Not all fixes may have gone live to WMF sites at the time of writing; some may not be scheduled to go live for many weeks.
A chart showing the self-reported flow of visitors between Google and Wikipedia for selected countries. It illustrates that 30–50% of visitors specifically look for Wikipedia in Google results, whilst 40–60% chance upon the encyclopedia because it is listed as the first result (data from editor survey).
Google and Wikipedia: chicken or egg? The latest contribution to the long running debate over whether Google drives more or fewer visitors to Wikipedia than Wikipedia drives to Google was published this week on the Wikimedia blog. Survey data, collated for a number of countries, showed that 30–50% of visitors (depending on country) specifically look for Wikipedia in Google results, whilst 40–60% visit it by virtue of the fact that it is the top site listed. The difference has been linked with brand awareness: Japan and the United States were more likely to look for Wikipedia, whilst India and Russia tended to only visit as a result of it being the first result. See also this week's "Recent research" report on "High search engine rankings of Wikipedia articles found to be justified by quality".
Feedback dashboard unveiled: Special:FeedbackDashboard has been unveiled as a new way to monitor the early experiences of new editors.
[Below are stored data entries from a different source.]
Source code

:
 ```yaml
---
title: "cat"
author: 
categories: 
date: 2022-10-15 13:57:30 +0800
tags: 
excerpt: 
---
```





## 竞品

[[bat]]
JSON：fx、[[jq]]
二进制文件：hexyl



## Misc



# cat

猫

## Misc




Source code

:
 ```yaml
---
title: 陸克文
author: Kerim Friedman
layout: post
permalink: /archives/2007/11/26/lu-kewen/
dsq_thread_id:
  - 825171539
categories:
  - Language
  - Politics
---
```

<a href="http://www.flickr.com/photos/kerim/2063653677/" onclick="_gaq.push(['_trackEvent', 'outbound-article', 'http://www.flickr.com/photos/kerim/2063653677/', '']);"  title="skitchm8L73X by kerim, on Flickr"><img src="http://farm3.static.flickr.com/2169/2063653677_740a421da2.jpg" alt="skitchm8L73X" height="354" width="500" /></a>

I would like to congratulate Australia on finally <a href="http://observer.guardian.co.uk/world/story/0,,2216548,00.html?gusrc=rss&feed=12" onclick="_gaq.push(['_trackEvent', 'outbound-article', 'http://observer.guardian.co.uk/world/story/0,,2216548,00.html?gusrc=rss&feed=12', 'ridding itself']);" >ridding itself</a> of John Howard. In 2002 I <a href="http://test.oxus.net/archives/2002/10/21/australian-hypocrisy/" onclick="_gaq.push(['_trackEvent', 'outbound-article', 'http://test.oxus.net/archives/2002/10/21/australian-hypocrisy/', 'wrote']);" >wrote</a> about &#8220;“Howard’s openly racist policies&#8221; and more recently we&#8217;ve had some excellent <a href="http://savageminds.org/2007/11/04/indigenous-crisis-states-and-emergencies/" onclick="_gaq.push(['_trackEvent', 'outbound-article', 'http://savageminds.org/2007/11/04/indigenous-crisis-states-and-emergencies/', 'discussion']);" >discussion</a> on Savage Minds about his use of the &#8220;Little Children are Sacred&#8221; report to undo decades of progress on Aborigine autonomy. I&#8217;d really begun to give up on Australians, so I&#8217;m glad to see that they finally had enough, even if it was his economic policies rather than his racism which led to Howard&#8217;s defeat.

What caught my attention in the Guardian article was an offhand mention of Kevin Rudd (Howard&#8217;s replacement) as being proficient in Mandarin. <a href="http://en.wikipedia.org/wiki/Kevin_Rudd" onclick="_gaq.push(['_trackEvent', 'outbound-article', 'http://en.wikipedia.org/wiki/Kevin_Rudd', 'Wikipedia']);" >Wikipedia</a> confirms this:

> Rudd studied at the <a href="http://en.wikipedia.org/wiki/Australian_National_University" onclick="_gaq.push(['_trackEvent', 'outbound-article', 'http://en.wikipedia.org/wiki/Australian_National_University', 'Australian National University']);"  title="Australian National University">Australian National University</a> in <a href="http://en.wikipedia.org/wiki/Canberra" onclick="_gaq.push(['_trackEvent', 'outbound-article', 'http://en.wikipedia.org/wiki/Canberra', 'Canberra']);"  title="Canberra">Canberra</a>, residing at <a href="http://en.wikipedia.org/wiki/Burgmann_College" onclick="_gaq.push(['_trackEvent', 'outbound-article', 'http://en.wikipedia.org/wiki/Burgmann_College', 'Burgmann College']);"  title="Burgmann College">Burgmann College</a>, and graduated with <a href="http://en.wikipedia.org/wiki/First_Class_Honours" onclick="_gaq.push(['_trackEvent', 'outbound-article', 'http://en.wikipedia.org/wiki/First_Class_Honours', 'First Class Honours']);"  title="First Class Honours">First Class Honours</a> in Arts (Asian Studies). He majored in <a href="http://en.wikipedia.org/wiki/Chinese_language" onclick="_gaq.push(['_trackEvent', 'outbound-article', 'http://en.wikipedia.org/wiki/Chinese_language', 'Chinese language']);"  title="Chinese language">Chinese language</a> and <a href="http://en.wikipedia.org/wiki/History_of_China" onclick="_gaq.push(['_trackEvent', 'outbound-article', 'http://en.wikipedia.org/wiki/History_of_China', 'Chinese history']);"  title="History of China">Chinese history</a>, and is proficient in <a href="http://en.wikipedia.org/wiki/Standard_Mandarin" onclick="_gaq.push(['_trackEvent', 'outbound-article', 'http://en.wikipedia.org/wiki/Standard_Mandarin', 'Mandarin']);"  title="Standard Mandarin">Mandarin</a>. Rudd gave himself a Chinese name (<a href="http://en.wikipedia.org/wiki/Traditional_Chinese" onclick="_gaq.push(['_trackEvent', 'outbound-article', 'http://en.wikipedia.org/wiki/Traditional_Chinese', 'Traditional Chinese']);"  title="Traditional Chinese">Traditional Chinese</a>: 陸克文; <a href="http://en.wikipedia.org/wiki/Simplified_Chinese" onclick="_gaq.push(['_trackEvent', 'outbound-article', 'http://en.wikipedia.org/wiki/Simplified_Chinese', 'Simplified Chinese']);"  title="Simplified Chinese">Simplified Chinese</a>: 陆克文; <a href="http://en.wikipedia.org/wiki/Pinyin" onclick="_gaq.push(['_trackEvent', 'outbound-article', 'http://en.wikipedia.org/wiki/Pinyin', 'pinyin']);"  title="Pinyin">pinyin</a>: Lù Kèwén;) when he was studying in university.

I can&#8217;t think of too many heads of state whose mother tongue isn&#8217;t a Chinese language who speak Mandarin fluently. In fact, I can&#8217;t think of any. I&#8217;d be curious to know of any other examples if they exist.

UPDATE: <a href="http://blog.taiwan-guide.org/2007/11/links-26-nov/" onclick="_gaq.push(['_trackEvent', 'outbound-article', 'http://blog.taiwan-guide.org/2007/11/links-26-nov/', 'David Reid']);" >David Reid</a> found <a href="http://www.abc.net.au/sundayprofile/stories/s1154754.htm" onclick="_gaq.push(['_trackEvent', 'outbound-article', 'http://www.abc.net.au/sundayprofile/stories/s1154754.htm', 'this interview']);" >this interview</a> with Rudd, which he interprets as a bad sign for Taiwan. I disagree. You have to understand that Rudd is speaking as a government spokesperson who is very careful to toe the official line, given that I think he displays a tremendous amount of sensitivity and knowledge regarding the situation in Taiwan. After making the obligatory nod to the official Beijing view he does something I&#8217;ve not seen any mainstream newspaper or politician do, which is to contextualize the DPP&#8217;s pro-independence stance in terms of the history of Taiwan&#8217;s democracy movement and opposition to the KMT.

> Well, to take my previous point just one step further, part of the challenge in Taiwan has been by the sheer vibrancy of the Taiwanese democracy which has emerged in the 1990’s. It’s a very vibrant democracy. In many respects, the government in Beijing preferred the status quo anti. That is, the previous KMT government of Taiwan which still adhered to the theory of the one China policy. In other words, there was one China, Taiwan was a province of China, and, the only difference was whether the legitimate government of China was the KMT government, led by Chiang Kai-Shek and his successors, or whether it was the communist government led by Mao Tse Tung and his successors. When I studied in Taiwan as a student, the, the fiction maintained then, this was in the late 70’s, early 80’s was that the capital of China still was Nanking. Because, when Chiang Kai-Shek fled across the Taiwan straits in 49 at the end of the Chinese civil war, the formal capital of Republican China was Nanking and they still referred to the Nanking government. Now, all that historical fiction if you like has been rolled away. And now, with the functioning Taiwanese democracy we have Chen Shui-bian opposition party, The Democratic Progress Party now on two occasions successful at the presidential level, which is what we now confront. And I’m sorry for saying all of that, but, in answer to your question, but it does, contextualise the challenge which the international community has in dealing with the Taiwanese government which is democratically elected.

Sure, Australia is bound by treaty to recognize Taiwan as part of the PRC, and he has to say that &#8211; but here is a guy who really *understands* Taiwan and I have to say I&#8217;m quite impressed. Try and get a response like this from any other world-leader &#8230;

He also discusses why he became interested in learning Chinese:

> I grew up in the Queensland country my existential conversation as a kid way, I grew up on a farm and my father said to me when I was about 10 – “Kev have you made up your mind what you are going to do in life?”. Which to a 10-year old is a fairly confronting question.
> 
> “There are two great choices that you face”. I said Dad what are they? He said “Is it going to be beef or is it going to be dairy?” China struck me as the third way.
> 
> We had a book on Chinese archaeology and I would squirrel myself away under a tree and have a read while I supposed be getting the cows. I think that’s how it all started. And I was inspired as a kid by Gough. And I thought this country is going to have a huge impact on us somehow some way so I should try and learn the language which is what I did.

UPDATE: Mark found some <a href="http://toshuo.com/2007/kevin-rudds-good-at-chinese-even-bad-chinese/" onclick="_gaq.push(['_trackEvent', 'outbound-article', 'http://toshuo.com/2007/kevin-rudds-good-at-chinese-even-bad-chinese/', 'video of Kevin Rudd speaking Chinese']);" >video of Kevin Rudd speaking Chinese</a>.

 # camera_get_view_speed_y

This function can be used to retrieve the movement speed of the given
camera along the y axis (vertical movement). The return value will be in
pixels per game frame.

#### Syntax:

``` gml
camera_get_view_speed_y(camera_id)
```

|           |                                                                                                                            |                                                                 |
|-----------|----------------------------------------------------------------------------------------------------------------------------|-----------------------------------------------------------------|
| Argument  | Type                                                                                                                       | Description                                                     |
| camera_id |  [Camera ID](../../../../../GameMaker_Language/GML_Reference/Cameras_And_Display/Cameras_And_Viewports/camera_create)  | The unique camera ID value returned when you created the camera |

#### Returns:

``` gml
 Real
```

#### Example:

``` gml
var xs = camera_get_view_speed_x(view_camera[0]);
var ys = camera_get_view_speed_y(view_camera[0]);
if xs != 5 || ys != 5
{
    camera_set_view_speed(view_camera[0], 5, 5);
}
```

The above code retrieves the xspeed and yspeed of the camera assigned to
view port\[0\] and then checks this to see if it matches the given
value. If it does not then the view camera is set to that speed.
It picks out contributions from the MoodBar extension, allowing praise to be noted and any problems new users have encountered to be addressed in a similar way to Mozilla's instant "Firefox made me happy because..." feedback system (Wikimedia blog).
Visual Editor updates: the notes from a meeting of the teams working on a next generation parser backend and a new "visual editor" WYSIWYG frontend held on 26 October described progress on both fronts (wikitext-l mailing list). The work could generate a call for testers as early as December although the new functionality is unlikely to be widespread for anything but page creation well into 2012.
Software security engineer opening: An opening was created on October 29 for the position of Software Security Engineer. The position is for "a smart, experienced PHP/MySQL software developer with software security experience... [who would] enjoy the technical challenges associated with managing databases with millions of records." The position requires a B.S. or M.S. or equivalent experience, and 5 years of working experience.
Discussion over commit access: The question of who should have commit access to the MediaWiki repository was asked once again this week on the wikitech-l mailing list. Lead Software Architect Brion Vibber explained that the WMF, who manage access, had been left in a "no man's land" by the proposed move to Git, which will make it "a *lot* easier to fully participate in the development ecosystem without having to get an account manually approved and created".
Work on re-imagined article feedback tool gains momentum: As also reported in this week's "News and notes", the Wikimedia Foundation hosted IRC office hours this week specifically for questions on the article feedback tool. The tool, which was introduced in September 2010 and fully rolled out in July 2011, is in its fifth iteration. In a message to the foundation-l mailing list, Deputy Director Erik Moeller clarified that "the idea is to experiment with some alternative approaches in parallel with the existing deployment, not to scrap the existing deployment and start over immediately". A log of the office hours can be found here.
Data analysis results published: The results of a data analysis competition looking at editor retention were published this week (Wikimedia blog). As the Foundation's Diederik van Liere and Howie Fung explained, "what the four winning models have in common is that past activity and how often an editor is reverted are the strongest predictors for future editing behaviour". Unfortunately, errors in the dataset used by the model that came first have since significantly impaired its ongoing usefulness.